Riff Raff premiered in the Special Presentations section at the Toronto International Film Festival on September 9, 2024, and was theatrically released in the United States on February 28, 2025, to mixed reviews from critics.

== Plot ==

Before starting college, DJ spends the holidays with his mother Sandy and elderly stepfather Vincent at their vacation home in rural Maine. Vincent confides to DJ that his birth father, who died before DJ was born, had been cheating on his mother, and that Sandy deserved better.

During the night, DJ's stepbrother and Vincent's oldest son Rocco unexpectedly arrives, along with Rocco's heavily pregnant girlfriend Marina and his mother Ruth. The next day is very awkward, and secrets spill out as agitations amongst the blended family arise.

Ruth unsuccessfully propositions Vincent. Rocco tells DJ how he fell in love with Marina at first sight. Ruth recounts how criminals Leftie and Lonnie threatened her at her apartment while trying to find Rocco. Rocco explains to Vincent the trouble he's in, having killed gangster Johnny while Johnny was drunkenly threatening to kill Marina, Johnny's ex-girlfriend. Believing that they are safe, as the vacation home is owned through an alias, Vincent promises to get Rocco money the next day so that he and Marina can disappear and start a new life.

Leftie and Lonnie search for Vincent and Rocco, meeting extremely helpful people whom they casually kill. Provided directions, they arrive at the vacation home and hold everyone at gunpoint in the living room as Leftie laments the death of Johnny, his son. Leftie recounts his last conversation with Johnny, the day before he was killed: Johnny explained how he and Marina ended their relationship after failing to conceive a child, and after she became pregnant by Rocco he had himself tested and learned he was infertile and cannot produce an heir to carry on their family. Leftie had responded with ridicule and disowned Johnny.

Leftie seeks retribution, ordering Lonnie to kill Ruth and Rocco outside. Leftie tells the others that Vincent used to be a contract killer, and that Vincent killed DJ's father and made it look like an accident. Leftie encourages DJ to kill Vincent. However, DJ shoots Leftie instead and Vincent follows with several fatal shots.

Rocco stumbles inside, warning the others so that Vincent kills Lonnie. Sandy then aims a gun at Vincent. However, it is Ruth who shoots Vincent, saying that Vincent should have loved her instead.

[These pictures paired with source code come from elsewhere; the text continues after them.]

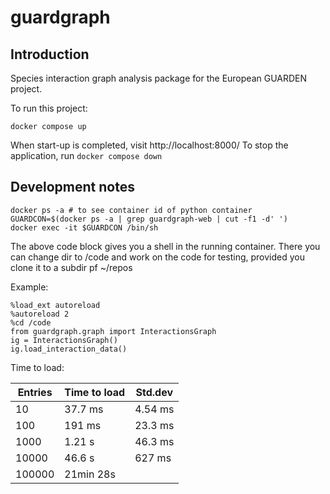 # guardgraph

## Introduction

Species interaction graph analysis package for the European GUARDEN
project.

To run this project:

    docker compose up

When start-up is completed, visit http://localhost:8000/ 
To stop the application, run `docker compose down`

## Development notes

    docker ps -a # to see container id of python container
    GUARDCON=$(docker ps -a | grep guardgraph-web | cut -f1 -d' ')
    docker exec -it $GUARDCON /bin/sh

The above code block gives you a shell in the running container. There
you can change dir to /code and work on the code for testing, provided
you clone it to a subdir pf ~/repos

Example:

    %load_ext autoreload
    %autoreload 2
    %cd /code
    from guardgraph.graph import InteractionsGraph
    ig = InteractionsGraph()
    ig.load_interaction_data()

Time to load:

| Entries | Time to load | Std.dev |
| ------- | ------------ | ------- |
| 10      | 37.7 ms      | 4.54 ms |
| 100     | 191 ms       | 23.3 ms |
| 1000    | 1.21 s       | 46.3 ms |
| 10000   | 46.6 s       | 627 ms  |
| 100000  | 21min 28s    |         |


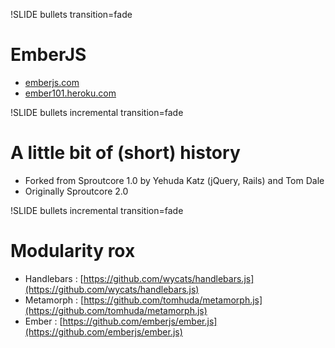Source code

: !SLIDE bullets transition=fade
# EmberJS

* [emberjs.com](http://emberjs.com)
* [ember101.heroku.com](http://ember101.heroku.com/)

!SLIDE bullets incremental transition=fade
# A little bit of (short) history

* Forked from Sproutcore 1.0 by Yehuda Katz (jQuery, Rails) and Tom Dale
* Originally Sproutcore 2.0

!SLIDE bullets incremental transition=fade
# Modularity rox

* Handlebars : [https://github.com/wycats/handlebars.js](https://github.com/wycats/handlebars.js)
* Metamorph  : [https://github.com/tomhuda/metamorph.js](https://github.com/tomhuda/metamorph.js)
* Ember      : [https://github.com/emberjs/ember.js](https://github.com/emberjs/ember.js)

Weeks later, Vincent awakens from a coma. The extended family gather around a table, including Rocco and Marina's newborn baby. Vincent holds the child and smiles, as DJ's voice speaks on the importance of family.

==Production==
Producers are Canopy Media Partners' Noah Rothman and Signature Films' Marc Goldberg and Sarah Gabriel. In May 2023, Dustin Hoffman, Jennifer Coolidge, Gabrielle Union, and Brian Cox were cast in the film. In November 2023, Ed Harris, Lewis Pullman, Miles J. Harvey, and Pete Davidson joined the cast, with Harris replacing Cox. In December 2023, it was revealed that Bill Murray had joined the cast replacing Hoffman. In May 2024, it was revealed that Emanuela Postacchini joined the cast.

Principal photography was slated to begin in September 2023. By November 2023, filming was underway in New Jersey.

==Release==
Riff Raff premiered at the Toronto International Film Festival on September 9, 2024. It played at the Victoria Film Festival on February 16, 2025. It was released in the United States on February 28, 2025, by Roadside Attractions and Grindstone Entertainment Group.

== Reception ==

=== Box office ===
In the United States and Canada, Riff Raff opened alongside Last Breath, Mobile Suit Gundam GQuuuuuuX: Beginning, My Dead Friend Zoe, and A Sloth Story. The film grossed $911,053 from 1,004 theaters, finishing 11th at the box office during the weekend of February 28–March 2.

=== Critical response ===
 Metacritic, which uses a weighted average, assigned the film a score of 48 out of 100, based on 15 critics, indicating "mixed or average" reviews.